Elise Miller has always enjoyed the outdoors.
It was a love fostered at young age by her parents, Shane Miller and Betsy Johnson, who are professors in communication and English, respectively, at the College of Saint Benedict and Saint John’s University.
Now Elise, a 2020 graduate of CSB, is continuing that love of the outdoors while attending graduate school in the Integrated Biosciences department at the University of Minnesota-Duluth.
And, thanks to a recent grant from the National Science Foundation (NSF), she will be able to conduct research for the foreseeable future.
Miller will receive three years of funding ($34,000 each year) and her school receives $12,000 each of the three years to pay for her tuition. This award is given to outstanding students in the STEM (Science, Technology, Engineering and Mathematics) fields to support their future research.
She also received the Bill Dahl Graduate Student Research Award from the Botanical Society of America, worth $1,500. Miller will use that grant to hire an undergraduate assistant to help with her work.

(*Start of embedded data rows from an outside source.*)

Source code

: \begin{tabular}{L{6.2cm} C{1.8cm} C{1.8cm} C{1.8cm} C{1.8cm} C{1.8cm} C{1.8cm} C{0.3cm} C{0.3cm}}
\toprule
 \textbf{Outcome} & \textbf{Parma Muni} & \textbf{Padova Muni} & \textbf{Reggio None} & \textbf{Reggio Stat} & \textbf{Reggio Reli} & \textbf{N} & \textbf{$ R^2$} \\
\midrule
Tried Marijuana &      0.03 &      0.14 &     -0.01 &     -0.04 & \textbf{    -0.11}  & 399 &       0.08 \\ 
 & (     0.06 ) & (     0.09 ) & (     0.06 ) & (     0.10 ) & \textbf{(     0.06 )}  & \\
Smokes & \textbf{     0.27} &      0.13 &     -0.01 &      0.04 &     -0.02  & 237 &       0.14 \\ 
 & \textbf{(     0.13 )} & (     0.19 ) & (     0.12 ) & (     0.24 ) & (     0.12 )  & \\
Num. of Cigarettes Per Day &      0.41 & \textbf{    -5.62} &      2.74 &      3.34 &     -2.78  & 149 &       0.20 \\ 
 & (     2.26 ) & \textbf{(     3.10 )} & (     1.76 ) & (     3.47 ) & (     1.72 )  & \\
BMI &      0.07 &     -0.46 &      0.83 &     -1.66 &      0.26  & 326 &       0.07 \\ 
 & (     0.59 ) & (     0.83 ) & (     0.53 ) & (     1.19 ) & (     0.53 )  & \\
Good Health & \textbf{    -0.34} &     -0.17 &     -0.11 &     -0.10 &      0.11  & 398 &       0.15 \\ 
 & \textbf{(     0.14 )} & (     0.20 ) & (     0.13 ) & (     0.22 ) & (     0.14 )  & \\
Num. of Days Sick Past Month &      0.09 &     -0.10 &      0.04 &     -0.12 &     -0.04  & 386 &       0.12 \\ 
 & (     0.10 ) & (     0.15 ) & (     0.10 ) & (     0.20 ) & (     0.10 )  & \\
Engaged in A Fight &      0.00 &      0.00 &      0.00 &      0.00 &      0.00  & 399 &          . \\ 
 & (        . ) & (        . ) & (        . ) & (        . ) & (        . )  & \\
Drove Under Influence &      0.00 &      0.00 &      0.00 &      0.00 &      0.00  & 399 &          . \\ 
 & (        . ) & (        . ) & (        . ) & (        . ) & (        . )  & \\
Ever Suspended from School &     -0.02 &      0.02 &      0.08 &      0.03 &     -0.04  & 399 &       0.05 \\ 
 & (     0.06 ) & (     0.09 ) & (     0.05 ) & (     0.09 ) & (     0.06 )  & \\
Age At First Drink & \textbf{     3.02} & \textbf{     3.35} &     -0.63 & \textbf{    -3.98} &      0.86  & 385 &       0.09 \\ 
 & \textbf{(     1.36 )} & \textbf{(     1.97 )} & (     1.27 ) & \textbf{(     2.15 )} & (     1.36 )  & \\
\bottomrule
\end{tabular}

“One big draw (for attending UMD for graduate school) was just the outdoor part of Duluth,” Miller said. “I love this city, and it has been great getting to live here. I do like running and hiking. All of that has been an added bonus.
“But one of the big draws for UMD was actually my adviser (Jessica Savage). She’s known for working in this field on the (plant) tissue I’m studying. I really like her method of advising, and I like how she ran the lab. She was actually the main reason I wanted to come up here,” Miller said.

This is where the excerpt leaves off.